- **Required work**: Copy every line of the material below exactly.
[Dataset records — start]
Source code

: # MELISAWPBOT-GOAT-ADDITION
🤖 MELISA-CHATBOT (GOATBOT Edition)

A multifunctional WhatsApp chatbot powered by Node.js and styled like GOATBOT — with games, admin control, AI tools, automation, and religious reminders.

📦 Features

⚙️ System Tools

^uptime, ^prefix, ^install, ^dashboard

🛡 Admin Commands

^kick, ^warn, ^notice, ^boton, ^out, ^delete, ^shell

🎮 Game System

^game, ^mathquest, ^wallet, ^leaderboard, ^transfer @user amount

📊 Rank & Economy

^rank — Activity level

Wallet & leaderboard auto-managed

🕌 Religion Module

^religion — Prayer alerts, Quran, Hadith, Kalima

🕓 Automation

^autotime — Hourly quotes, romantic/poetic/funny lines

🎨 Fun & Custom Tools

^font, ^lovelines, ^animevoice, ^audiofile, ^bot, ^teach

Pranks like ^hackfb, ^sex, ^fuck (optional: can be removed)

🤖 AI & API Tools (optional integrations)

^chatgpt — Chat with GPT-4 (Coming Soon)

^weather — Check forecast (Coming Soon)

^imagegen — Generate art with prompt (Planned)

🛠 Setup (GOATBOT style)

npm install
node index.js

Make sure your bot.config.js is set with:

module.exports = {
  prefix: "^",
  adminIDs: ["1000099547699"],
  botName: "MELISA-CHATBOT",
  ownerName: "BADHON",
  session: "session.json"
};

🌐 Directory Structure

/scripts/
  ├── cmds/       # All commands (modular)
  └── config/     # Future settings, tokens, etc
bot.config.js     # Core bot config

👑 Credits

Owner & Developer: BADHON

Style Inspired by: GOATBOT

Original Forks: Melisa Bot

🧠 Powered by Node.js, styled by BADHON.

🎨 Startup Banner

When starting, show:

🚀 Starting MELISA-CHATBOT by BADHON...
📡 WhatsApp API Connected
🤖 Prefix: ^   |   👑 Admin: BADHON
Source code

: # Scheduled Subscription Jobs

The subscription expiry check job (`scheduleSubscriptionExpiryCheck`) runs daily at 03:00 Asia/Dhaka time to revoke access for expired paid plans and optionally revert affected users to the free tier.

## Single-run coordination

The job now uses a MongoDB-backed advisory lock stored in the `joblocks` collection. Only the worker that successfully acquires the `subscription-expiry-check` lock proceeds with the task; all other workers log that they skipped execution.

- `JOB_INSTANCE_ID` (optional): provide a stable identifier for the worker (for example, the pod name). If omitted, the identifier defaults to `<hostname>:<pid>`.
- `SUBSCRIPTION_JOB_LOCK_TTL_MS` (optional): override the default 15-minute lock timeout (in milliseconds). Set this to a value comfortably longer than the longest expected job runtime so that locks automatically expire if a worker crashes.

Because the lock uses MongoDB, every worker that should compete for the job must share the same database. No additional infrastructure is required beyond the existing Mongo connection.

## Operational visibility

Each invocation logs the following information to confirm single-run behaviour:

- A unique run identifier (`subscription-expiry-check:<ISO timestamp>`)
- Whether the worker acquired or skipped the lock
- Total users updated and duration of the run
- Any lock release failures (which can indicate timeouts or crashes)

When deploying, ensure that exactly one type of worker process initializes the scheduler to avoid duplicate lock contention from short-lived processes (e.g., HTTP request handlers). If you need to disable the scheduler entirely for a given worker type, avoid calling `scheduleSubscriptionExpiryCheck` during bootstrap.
[Dataset records — finish]
- **Written response**:
Source code

: # MELISAWPBOT-GOAT-ADDITION
🤖 MELISA-CHATBOT (GOATBOT Edition)

A multifunctional WhatsApp chatbot powered by Node.js and styled like GOATBOT — with games, admin control, AI tools, automation, and religious reminders.

📦 Features

⚙️ System Tools

^uptime, ^prefix, ^install, ^dashboard

🛡 Admin Commands

^kick, ^warn, ^notice, ^boton, ^out, ^delete, ^shell

🎮 Game System

^game, ^mathquest, ^wallet, ^leaderboard, ^transfer @user amount

📊 Rank & Economy

^rank — Activity level

Wallet & leaderboard auto-managed

🕌 Religion Module

^religion — Prayer alerts, Quran, Hadith, Kalima

🕓 Automation

^autotime — Hourly quotes, romantic/poetic/funny lines

🎨 Fun & Custom Tools

^font, ^lovelines, ^animevoice, ^audiofile, ^bot, ^teach

Pranks like ^hackfb, ^sex, ^fuck (optional: can be removed)

🤖 AI & API Tools (optional integrations)

^chatgpt — Chat with GPT-4 (Coming Soon)

^weather — Check forecast (Coming Soon)

^imagegen — Generate art with prompt (Planned)

🛠 Setup (GOATBOT style)

npm install
node index.js

Make sure your bot.config.js is set with:

module.exports = {
  prefix: "^",
  adminIDs: ["1000099547699"],
  botName: "MELISA-CHATBOT",
  ownerName: "BADHON",
  session: "session.json"
};

🌐 Directory Structure

/scripts/
  ├── cmds/       # All commands (modular)
  └── config/     # Future settings, tokens, etc
bot.config.js     # Core bot config

👑 Credits

Owner & Developer: BADHON

Style Inspired by: GOATBOT

Original Forks: Melisa Bot

🧠 Powered by Node.js, styled by BADHON.

🎨 Startup Banner

When starting, show:

🚀 Starting MELISA-CHATBOT by BADHON...
📡 WhatsApp API Connected
🤖 Prefix: ^   |   👑 Admin: BADHON
Source code

: # Scheduled Subscription Jobs

The subscription expiry check job (`scheduleSubscriptionExpiryCheck`) runs daily at 03:00 Asia/Dhaka time to revoke access for expired paid plans and optionally revert affected users to the free tier.

## Single-run coordination

The job now uses a MongoDB-backed advisory lock stored in the `joblocks` collection. Only the worker that successfully acquires the `subscription-expiry-check` lock proceeds with the task; all other workers log that they skipped execution.

- `JOB_INSTANCE_ID` (optional): provide a stable identifier for the worker (for example, the pod name). If omitted, the identifier defaults to `<hostname>:<pid>`.
- `SUBSCRIPTION_JOB_LOCK_TTL_MS` (optional): override the default 15-minute lock timeout (in milliseconds). Set this to a value comfortably longer than the longest expected job runtime so that locks automatically expire if a worker crashes.

Because the lock uses MongoDB, every worker that should compete for the job must share the same database. No additional infrastructure is required beyond the existing Mongo connection.

## Operational visibility

Each invocation logs the following information to confirm single-run behaviour:

- A unique run identifier (`subscription-expiry-check:<ISO timestamp>`)
- Whether the worker acquired or skipped the lock
- Total users updated and duration of the run
- Any lock release failures (which can indicate timeouts or crashes)

When deploying, ensure that exactly one type of worker process initializes the scheduler to avoid duplicate lock contention from short-lived processes (e.g., HTTP request handlers). If you need to disable the scheduler entirely for a given worker type, avoid calling `scheduleSubscriptionExpiryCheck` during bootstrap.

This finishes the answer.